Механизм обоснования и сообразования речи и есть в своем единстве неизменное понятие речи, которое позволяет каждому из нас легко отличать чужую речь от родной, позволяет понять даже самую невнятно произнесенную и самую безумно сформулированную речь. Неважно, что именно нам говорят, - мы принимаем как сказанное то, что мы смогли уловить и доделать на основе понятия речи до какого-то осмысленного высказывания. Сила понятия речи столь велика, что мы, даже отчетливо не разбирая звуковыражения, можем с легкостью слышать то, что хотим, и - что еще показательнее - даже слыша, все равно слышим то, что хотим. Подобно этому неважно и то, что мы сами говорим: обоснованное звучание речи, оно все равно теряет конкретную единичность заданного смысла и приобретает расплывчатость и косность произносимого нами звука. Сила понятия речи столь велика, что то и дело сбивает нас на общие фразы, общие места, мораль, поговорки и банальности. В двух этих ощутимых моментах понятие речи проявляется кик вещественная сила нашего языка, с которой не так-то просто сладить.

Заметим: с одной стороны, звучание речи по её понятию есть порождение какого-то объема сказанного (общих звуков, которые все же не совсем пусты и общи) и какого-то содержания сказанного (не вовсе только нами придуманного, но и внесенного в нас речью, хотя то и другое абсолютно неразличенно; неотделимо); нас, конечно, сейчас больше всего интересует чистый, обосновывающий объем речи и та схема содержания, на основе которой речь сообразуется со смыслом.
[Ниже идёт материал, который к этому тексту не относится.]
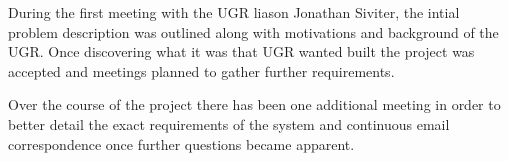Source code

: During the first meeting with the UGR liason Jonathan Siviter, the intial problem description was outlined along with motivations and background of the UGR. Once discovering what it was that UGR wanted built the project was accepted and meetings planned to gather further requirements. 

Over the course of the project there has been one additional meeting in order to better detail the exact requirements of the system and continuous email correspondence once further questions became apparent.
Другими словами, нужно обозначить пределы объема и содержания речи.

Объем речи, с одной стороны, является едиными однородными отрезками речи, цельно связанным падением речи с уст говорящего, с другой - однородной слиянностью фрагментов в этой цельности, обратным влиянием фрагментов друг на друга, сопряженней речи.

Цельность в падениях речи определяется её наклоном, тем, что называют целью звуковыражения или - неточно - целью высказывания. Наклон в РРЯ бывает вероятностный (побудительный и предположительный) и реальный (вопросительный и изъяснительный) [4]. Подчиненность каждого момента речи её целому является в падениях речи её склоном. РРЯ имеет два ярко выраженных склона (то есть два типа подчиненности слов в предложении целому предложения или, как говорят, два типа связи слов в словосочетании): падежный склон (согласовательный и сильно-управляющий) и смысловой, (примыкательный и слабо-управляющий).

Сопряжение речи, попросту говоря, есть постоянная, неизменная сочетаемость одних форм слов с другими словами, сочетаемость, которая абстрактно наблюдается в виде парадигмы словоизменения тех или иных частей речи: спряжение у глагола, склонение у имен.